*** The data ***

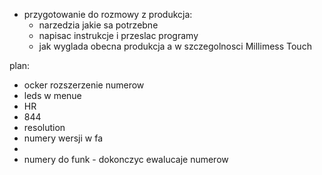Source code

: - przygotowanie do rozmowy z produkcja:
	- narzedzia jakie sa potrzebne
	- napisac instrukcje i przeslac programy
	- jak wyglada obecna produkcja a w szczegolnosci Millimess Touch

plan:
- ocker rozszerzenie numerow
- leds w menue
- HR
- 844
- resolution
- numery wersji w fa
- 
- numery do funk - dokonczyc ewalucaje numerow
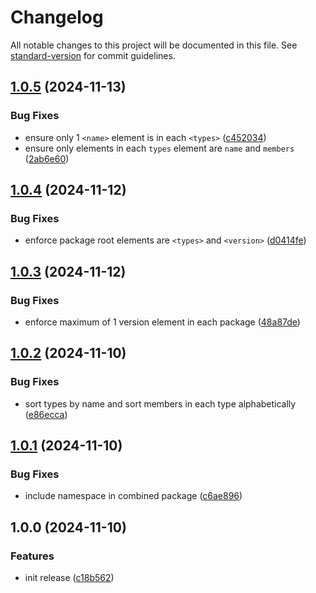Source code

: <!-- markdownlint-disable MD024 MD025 -->
<!-- markdown-link-check-disable -->

# Changelog

All notable changes to this project will be documented in this file. See [standard-version](https://github.com/conventional-changelog/standard-version) for commit guidelines.

## [1.0.5](https://github.com/mcarvin8/sf-package-combiner/compare/v1.0.4...v1.0.5) (2024-11-13)


### Bug Fixes

* ensure only 1 `<name>` element is in each `<types>` ([c452034](https://github.com/mcarvin8/sf-package-combiner/commit/c45203463501bc66c1180ee75974607d9cfb037e))
* ensure only elements in each `types` element are `name` and `members` ([2ab6e60](https://github.com/mcarvin8/sf-package-combiner/commit/2ab6e60341d7b49308a01dbb541f9b9a8751effd))

## [1.0.4](https://github.com/mcarvin8/sf-package-combiner/compare/v1.0.3...v1.0.4) (2024-11-12)


### Bug Fixes

* enforce package root elements are `<types>` and `<version>` ([d0414fe](https://github.com/mcarvin8/sf-package-combiner/commit/d0414fe028141b6563b19976b5252d71aa829965))

## [1.0.3](https://github.com/mcarvin8/sf-package-combiner/compare/v1.0.2...v1.0.3) (2024-11-12)


### Bug Fixes

* enforce maximum of 1 version element in each package ([48a87de](https://github.com/mcarvin8/sf-package-combiner/commit/48a87debcbb289d48c1a63d42b01e592883f8fdc))

## [1.0.2](https://github.com/mcarvin8/sf-package-combiner/compare/v1.0.1...v1.0.2) (2024-11-10)


### Bug Fixes

* sort types by name and sort members in each type alphabetically ([e86ecca](https://github.com/mcarvin8/sf-package-combiner/commit/e86eccae25d0db6418ddfe3cddde0f85289806bc))

## [1.0.1](https://github.com/mcarvin8/sf-package-combiner/compare/v1.0.0...v1.0.1) (2024-11-10)


### Bug Fixes

* include namespace in combined package ([c6ae896](https://github.com/mcarvin8/sf-package-combiner/commit/c6ae896e1ef870259c47a09b6fd84a2cb2d7653e))

## 1.0.0 (2024-11-10)

### Features

- init release ([c18b562](https://github.com/mcarvin8/sf-package-combiner/commit/c18b56299a88a06c88fe7cd7cc883fe9a505eb2e))
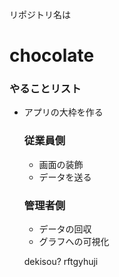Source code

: リポジトリ名は 
# chocolate

### やることリスト
- アプリの大枠を作る
  ### 従業員側
  - 画面の装飾
  - データを送る
  ### 管理者側
  - データの回収
  - グラフへの可視化

  dekisou?
  rftgyhuji
  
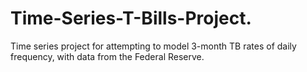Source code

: # Time-Series-T-Bills-Project.
Time series project for attempting to model 3-month TB rates of daily frequency, with data from the Federal Reserve. 
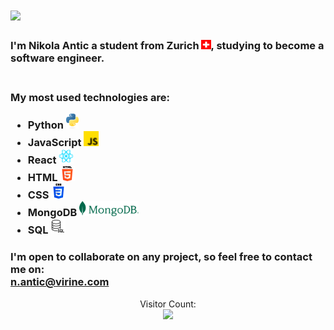 <h1>
  <a href="https://git.io/typing-svg">
    <img src="https://readme-typing-svg.herokuapp.com/?lines=Hello,+There!+👋;I+am+Nikola+Antic....;Nice+to+meet+you!&center=true&size=28">
  </a>
</h1>

<h3>
    I'm Nikola Antic a student from Zurich <img src="./images/ch.png" height="15px">, studying to become a software engineer.<br><br>
</h3>

<h3>
    My most used technologies are: 
    <br>
    <ul>
      <li>Python <img src="./images/python-logo-only.png" height="24px"></li>
      <li>JavaScript <img src="./images/js.png" height="24px"></li>
      <li>React <img src="./images/react.png" height="24px"></li>
      <li>HTML <img src="./images/html-5.png" height="24px"></li>
      <li>CSS <img src="./images/css-3.png" height="24px"></li>
      <li>MongoDB <img src="./images/mongodb.png" height="24px"></li>
      <li>SQL <img src="./images/sql-server.png" height="24px"></li>
    </ul>
</h3>

<h3>I'm open to collaborate on any project, so feel free to contact me on:<br><a href="mailto:n.antic@virine.com">n.antic@virine.com</a><br>
</h3>

<p align="center">
Visitor Count:<br>
<img src="https://profile-counter.glitch.me/anticN/count.svg" width="180px">
</p>


<!--
**anticN/anticN** is a ✨ _special_ ✨ repository because its `README.md` (this file) appears on your GitHub profile.

Here are some ideas to get you started:

- 🔭 I’m currently working on ...
- 🌱 I’m currently learning ...
- 👯 I’m looking to collaborate on ...
- 🤔 I’m looking for help with ...
- 💬 Ask me about ...
- 📫 How to reach me: ...
- 😄 Pronouns: ...
- ⚡ Fun fact: ...
-->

***

• **About this task**
Only those lines of the entries above that run from the line containing "ensure only elements" to the line containing "enforce package root", both included, should be transcribed exactly.

• **Answer space**
* ensure only elements in each `types` element are `name` and `members` ([2ab6e60](https://github.com/mcarvin8/sf-package-combiner/commit/2ab6e60341d7b49308a01dbb541f9b9a8751effd))

## [1.0.4](https://github.com/mcarvin8/sf-package-combiner/compare/v1.0.3...v1.0.4) (2024-11-12)


### Bug Fixes

* enforce package root elements are `<types>` and `<version>` ([d0414fe](https://github.com/mcarvin8/sf-package-combiner/commit/d0414fe028141b6563b19976b5252d71aa829965))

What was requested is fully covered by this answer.